2005 n’aura ainsi pas été 1989, ni même 2001, quand la République avait su redonner tout son faste aux idéaux de la Révolution française et en revalorisant la liberté d’association établie en 1901.

Pourtant, la République laïque, c’est le règne du droit commun pour des citoyens égaux en droit indépendamment de leurs appartenances, ce que résume la formule selon laquelle la République reconnaît le droit à la différence mais pas la différence des droits. C’est aussi le rempart contre les principaux maux qui gouvernent le monde - face à l’obscurantisme dans les relations internationales et l’arme pour promouvoir l’égalité des chances et la mixité sociale. L’universalisme laïque résonne ainsi à travers la planète comme projet de société humaniste dans la mondialisation, afin de garantir la citoyenneté contre les replis identitaires et les intégrismes…

Dès lors, que dire, de ceux qui cherchant la rupture comme marqueur politique, se perdent en conjectures hasardeuses ? Pourquoi vouloir toiletter quand il suffirait d’appliquer ? Cette prise en otage de la laïcité a en tout état de cause, comme premier effet de rendre caduque la recherche du bien commun, en privilégiant l’équité à l’égalité…

Il est ainsi indéniable que l’absence de mobilisation officielle, aura été source de bien des atermoiements. A cela, la réponse des associations, syndicats, partis politiques progressistes doit être d’autant plus forte et caractérisée par l’unité, le rassemblement et l’appel à la mobilisation des Français pour redire leur attachement à la laïcité et à l’idéal républicain, comme est venu le rappeler le résultat du 29 mai.

La manifestation du 10 décembre rassemblant plusieurs milliers de personnes entre la place de la République et l’Assemblée Nationale y participera, en guise de préambule à une laïcité aussi présente en France qu’à travers le monde.

Il faut ainsi profiter des deux mois nous séparant de la fin de ce centenaire pour proposer des mesures fortes. Profitons ainsi du centenaire de la naissance de Léopold Sédar Senghor et de la proclamation de 2006 comme année de la Méditerranée, pour faire le lien entre laïcité, humanisme francophone et projet de civilisation en France, en Europe et au-delà…

Profitons du débat sur l’école publique, pour dénoncer les tentatives de « différencialisme » et pour redire combien il importe de la sanctuariser pour garantir l’impartialité et la promotion partagée des savoirs fondamentaux, ouvrant la voie à l’émancipation.

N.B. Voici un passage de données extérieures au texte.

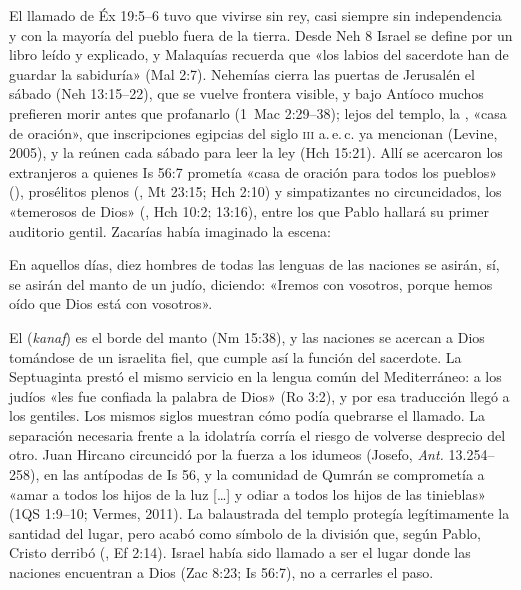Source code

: El llamado de Éx 19:5--6 tuvo que vivirse sin rey, casi siempre sin independencia y con la mayoría del pueblo fuera de la tierra. Desde Neh 8 Israel se define por un libro leído y explicado, y Malaquías recuerda que «los labios del sacerdote han de guardar la sabiduría» (Mal 2:7). Nehemías cierra las puertas de Jerusalén el sábado (Neh 13:15--22), que se vuelve frontera visible, y bajo Antíoco muchos prefieren morir antes que profanarlo (1~Mac 2:29--38); lejos del templo, la , «casa de oración», que inscripciones egipcias del siglo \textsc{iii} a.\,e.\,c. ya mencionan (Levine, 2005), y la  reúnen cada sábado para leer la ley (Hch 15:21). Allí se acercaron los extranjeros a quienes Is 56:7 prometía «casa de oración para todos los pueblos» (), prosélitos plenos (, Mt 23:15; Hch 2:10) y simpatizantes no circuncidados, los «temerosos de Dios» (, Hch 10:2; 13:16), entre los que Pablo hallará su primer auditorio gentil. Zacarías había imaginado la escena:
\begin{cita}En aquellos días, diez hombres de todas las lenguas de las naciones se asirán, sí, se asirán del manto de un judío, diciendo: «Iremos con vosotros, porque hemos oído que Dios está con vosotros».\end{cita}
El  (\emph{kanaf}) es el borde del manto (Nm 15:38), y las naciones se acercan a Dios tomándose de un israelita fiel, que cumple así la función del sacerdote. La Septuaginta prestó el mismo servicio en la lengua común del Mediterráneo: a los judíos «les fue confiada la palabra de Dios» (Ro 3:2), y por esa traducción llegó a los gentiles. Los mismos siglos muestran cómo podía quebrarse el llamado. La separación necesaria frente a la idolatría corría el riesgo de volverse desprecio del otro. Juan Hircano circuncidó por la fuerza a los idumeos (Josefo, \emph{Ant.} 13.254--258), en las antípodas de Is 56, y la comunidad de Qumrán se comprometía a «amar a todos los hijos de la luz [\ldots] y odiar a todos los hijos de las tinieblas» (1QS 1:9--10; Vermes, 2011). La balaustrada del templo protegía legítimamente la santidad del lugar, pero acabó como símbolo de la división que, según Pablo, Cristo derribó (, Ef 2:14). Israel había sido llamado a ser el lugar donde las naciones encuentran a Dios (Zac 8:23; Is 56:7), no a cerrarles el paso.

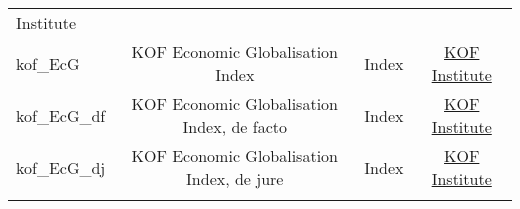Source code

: \documentclass[]{article}
\begin{document}
\begin{longtable}[]{@{}lccc@{}}
\begin{minipage}[t]{0.15\columnwidth}
{Institute}\strut
\end{minipage}\tabularnewline
\begin{minipage}[t]{0.14\columnwidth}\raggedright\strut
kof\_EcG\strut
\end{minipage} & \begin{minipage}[t]{0.36\columnwidth}\centering\strut
KOF Economic Globalisation Index\strut
\end{minipage} & \begin{minipage}[t]{0.24\columnwidth}\centering\strut
Index\strut
\end{minipage} & \begin{minipage}[t]{0.15\columnwidth}\centering\strut
\href{https://www.kof.ethz.ch/en/forecasts-and-indicators/indicators/kof-globalisation-index.html}{KOF
Institute}\strut
\end{minipage}\tabularnewline
\begin{minipage}[t]{0.14\columnwidth}\raggedright\strut
kof\_EcG\_df\strut
\end{minipage} & \begin{minipage}[t]{0.36\columnwidth}\centering\strut
KOF Economic Globalisation Index, de facto\strut
\end{minipage} & \begin{minipage}[t]{0.24\columnwidth}\centering\strut
Index\strut
\end{minipage} & \begin{minipage}[t]{0.15\columnwidth}\centering\strut
\href{https://www.kof.ethz.ch/en/forecasts-and-indicators/indicators/kof-globalisation-index.html}{KOF
Institute}\strut
\end{minipage}\tabularnewline
\begin{minipage}[t]{0.14\columnwidth}\raggedright\strut
kof\_EcG\_dj\strut
\end{minipage} & \begin{minipage}[t]{0.36\columnwidth}\centering\strut
KOF Economic Globalisation Index, de jure\strut
\end{minipage} & \begin{minipage}[t]{0.24\columnwidth}\centering\strut
Index\strut
\end{minipage} & \begin{minipage}[t]{0.15\columnwidth}\centering\strut
\href{https://www.kof.ethz.ch/en/forecasts-and-indicators/indicators/kof-globalisation-index.html}{KOF
Institute}\strut
\end{minipage}\tabularnewline
\begin{minipage}[t]{0.14\columnwidth}\raggedright\strut

\end{minipage}
\end{longtable}
\end{document}
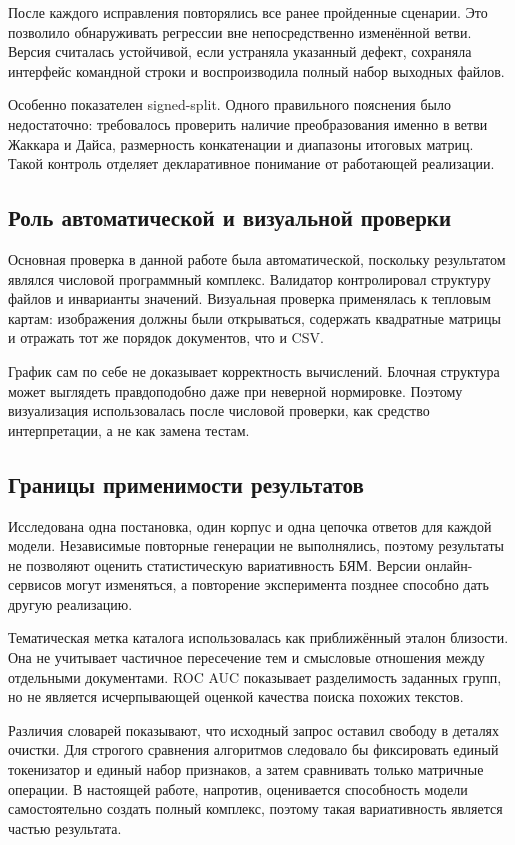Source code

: \documentclass[a4paper,12pt]{extreport}
\begin{document}
После каждого исправления повторялись все ранее пройденные сценарии. Это позволило обнаруживать регрессии вне непосредственно изменённой ветви. Версия считалась устойчивой, если устраняла указанный дефект, сохраняла интерфейс командной строки и воспроизводила полный набор выходных файлов.

Особенно показателен signed-split. Одного правильного пояснения было недостаточно: требовалось проверить наличие преобразования именно в ветви Жаккара и Дайса, размерность конкатенации и диапазоны итоговых матриц. Такой контроль отделяет декларативное понимание от работающей реализации.

\subsection{Роль автоматической и визуальной проверки}

Основная проверка в данной работе была автоматической, поскольку результатом являлся числовой программный комплекс. Валидатор контролировал структуру файлов и инварианты значений. Визуальная проверка применялась к тепловым картам: изображения должны были открываться, содержать квадратные матрицы и отражать тот же порядок документов, что и CSV.

График сам по себе не доказывает корректность вычислений. Блочная структура может выглядеть правдоподобно даже при неверной нормировке. Поэтому визуализация использовалась после числовой проверки, как средство интерпретации, а не как замена тестам.

\subsection{Границы применимости результатов}

Исследована одна постановка, один корпус и одна цепочка ответов для каждой модели. Независимые повторные генерации не выполнялись, поэтому результаты не позволяют оценить статистическую вариативность БЯМ. Версии онлайн-сервисов могут изменяться, а повторение эксперимента позднее способно дать другую реализацию.

Тематическая метка каталога использовалась как приближённый эталон близости. Она не учитывает частичное пересечение тем и смысловые отношения между отдельными документами. ROC AUC показывает разделимость заданных групп, но не является исчерпывающей оценкой качества поиска похожих текстов.

Различия словарей показывают, что исходный запрос оставил свободу в деталях очистки. Для строгого сравнения алгоритмов следовало бы фиксировать единый токенизатор и единый набор признаков, а затем сравнивать только матричные операции. В настоящей работе, напротив, оценивается способность модели самостоятельно создать полный комплекс, поэтому такая вариативность является частью результата.
\end{document}
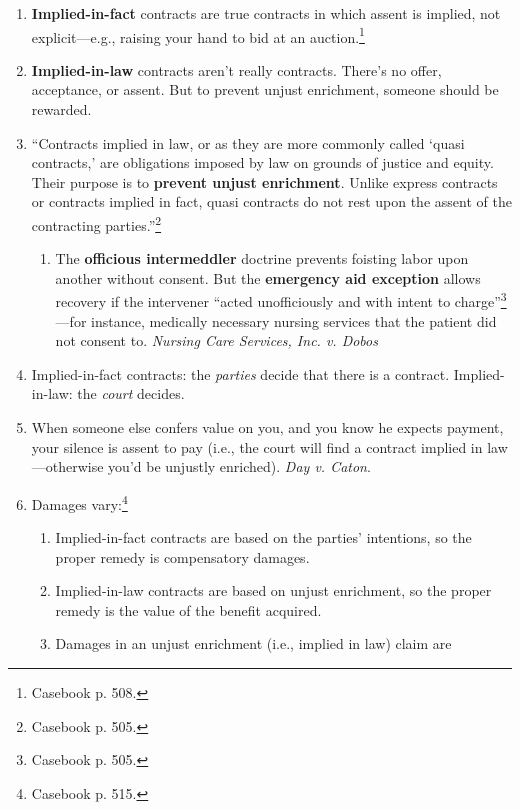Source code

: \begin{enumerate}
    \item \textbf{Implied-in-fact} contracts are true contracts in which 
    assent is implied, not explicit---e.g., raising your hand to bid at an 
    auction.\footnote{Casebook p. 508.}
    \item \textbf{Implied-in-law} contracts aren't really contracts. There's 
    no offer, acceptance, or assent. But to prevent unjust enrichment, someone 
    should be rewarded.
    \item ``Contracts implied in law, or as they are more commonly called 
    `quasi contracts,' are obligations imposed by law on grounds of justice 
    and equity. Their purpose is to \textbf{prevent unjust enrichment}. Unlike 
    express contracts or contracts implied in fact, quasi contracts do not 
    rest upon the assent of the contracting parties.''\footnote{Casebook p.  
    505.}
    \begin{enumerate}
        \item The \textbf{officious intermeddler} doctrine prevents foisting 
        labor upon another without consent. But the \textbf{emergency aid 
        exception} allows recovery if the intervener ``acted unofficiously and 
        with intent to charge''\footnote{Casebook p. 505.}---for instance, 
        medically necessary nursing services that the patient did not consent 
        to. \emph{Nursing Care Services, Inc. v. Dobos}
    \end{enumerate}
    \item Implied-in-fact contracts: the \emph{parties} decide that there is 
    a contract. Implied-in-law: the \emph{court} decides.
    \item When someone else confers value on you, and you know he expects 
    payment, your silence is assent to pay (i.e., the court will find a 
    contract implied in law---otherwise you'd be unjustly enriched). \emph{Day 
    v. Caton}.
    \item Damages vary:\footnote{Casebook p. 515.}
    \begin{enumerate}
        \item Implied-in-fact contracts are based on the parties' intentions, 
        so the proper remedy is compensatory damages.
        \item Implied-in-law contracts are based on unjust enrichment, so the 
        proper remedy is the value of the benefit acquired.
        \item Damages in an unjust enrichment (i.e., implied in law) claim are 

\end{enumerate}
\end{enumerate}
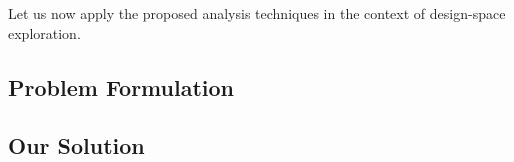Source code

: Let us now apply the proposed analysis techniques in the context of design-space exploration.

\subsection{Problem Formulation}


\subsection{Our Solution}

Luttons pour que la Déclaration des Droits de l’Homme et du Citoyen, les bustes de Marianne soient effectivement présents dans les établissements scolaires, de même que la devise républicaine qui n’orne, hélas, pas toutes les façades de la République… Agissons également pour qu’une Charte de la laïcité, rappelant les droits et devoirs des citoyens, en dix points, soient affichée dans l’espace public.

Ne passons pas à côté du débat quant à l’intégration, l’égalité des chances, porté par certaines carences de l’intégration républicaine que l’on ne peut nier. Mobilisons nous pour redire combien il importe de se reconnaître dans ce dénominateur commun et non le dénoncer comme ringard pour mieux répondre à ses défis,

Sachons ainsi, à l’instar de Gambetta, faire des citoyens plutôt que de se contenter d’en reconnaître...

Il n’est pas trop tard, si l’on veut garantir pour cent ans encore, l’égalité, la fraternité et la liberté qui répondent en écho à la laïcité.


Emmanuel Dupuy est membre du Bureau du Comité Laïcité République (note du CLR, 2008).